Skip to content

News from the staff team

MySQL read-only Saturday 3/19

As part of our work to transition from Percona to MariaDB for our MySQL server, we'll be migrating user data tonight around 9pm.


To do this, we'll put the existing Percona server into read-only mode, then make a final import to the new MariaDB host. We believe this will take about an hour and don't anticipate any issues (we've already tested imports from our regular backups without problems).

Read-only mode is necessary during the import to ensure we get a consistent backup, and so that writes made during the transition are not lost.

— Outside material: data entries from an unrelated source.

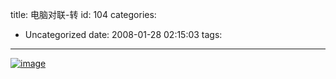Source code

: title: 电脑对联-转
id: 104
categories:
  - Uncategorized
date: 2008-01-28 02:15:03
tags:
---

<div id="msgcns!9697D6160EFEBC17!1606" class="bvMsg">

[![image](http://by1.storage.msn.com/y1pTEa9bXAkYCxk7XkWMkZn09FlubJEKwt8SNuMaQkpAj3znR-R5U-GXZCFZLkW9x68c2AgQAhNKBO-tTgxFgKq82A8nLS8JT02?PARTNER=WRITER)](http://lijm2a.bay.livefilestore.com/y1pBYBeHteQ8sO7Cv_NLzwRx4FnRMJgnTQ4cbNTOv2D4nPWnOlC-NEnyJrUPR7n-56752RGvyB8CwfU_Q17Ar3z8g?PARTNER=WRITER)
</div>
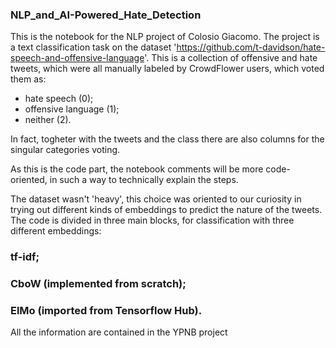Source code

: ### NLP_and_AI-Powered_Hate_Detection
This is the notebook for the NLP project of Colosio Giacomo. The project is a text classification task on the dataset 'https://github.com/t-davidson/hate-speech-and-offensive-language'. This is a collection of offensive and hate tweets, which were all manually labeled by CrowdFlower users, which voted them as:

- hate speech (0);
- offensive language (1);
- neither (2).

In fact, togheter with the tweets and the class there are also columns for the singular categories voting.

As this is the code part, the notebook comments will be more code-oriented, in such a way to technically explain the steps.

The dataset wasn't 'heavy', this choice was oriented to our curiosity in trying out different kinds of embeddings to predict the nature of the tweets. The code is divided in three main blocks, for classification with three different embeddings:

### tf-idf;
### CboW (implemented from scratch);
### ElMo (imported from Tensorflow Hub).

All the information are contained in the YPNB project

Some sites may experience downtime while the server is in read-only mode (if they require writing to the database to show pages). Most sites will experience some level of degradation (e.g. can't log in to admin or edit posts).

Update 10:01pm: We have entered read-only mode.

Update 10:10pm: The backup is complete and is being imported into MariaDB now.

Update 10:14pm: ETA 35 minutes.

Update 10:35pm: The import was interrupted when the new server ran out of memory. We're increasing memory / reducing memory use by mysqld and starting the import again. Still in read-only mode.

Update 10:45pm: ETA 38 minutes.

Update 11:11pm: Import has finished, we're now swapping out MariaDB for Percona (which will involve about 2 minutes of downtime).

Update 11:16pm: We've noticed some issues with the import (views were not correctly copied) so we'll need to re-do the import. Still in read-only mode, expect another hour or two in this state. Sorry for the trouble!

Update 11:44pm: The view problem is fixed, so we're proceeding to move MariaDB into production. Expect about 2-3 minutes of downtime now.

Update 11:55pm: All work is completed and we are now on MariaDB. Total downtime was about 3 minutes, with read-only mode lasting about two hours.

MySQL and printing unavailable for 34 minutes (resolved)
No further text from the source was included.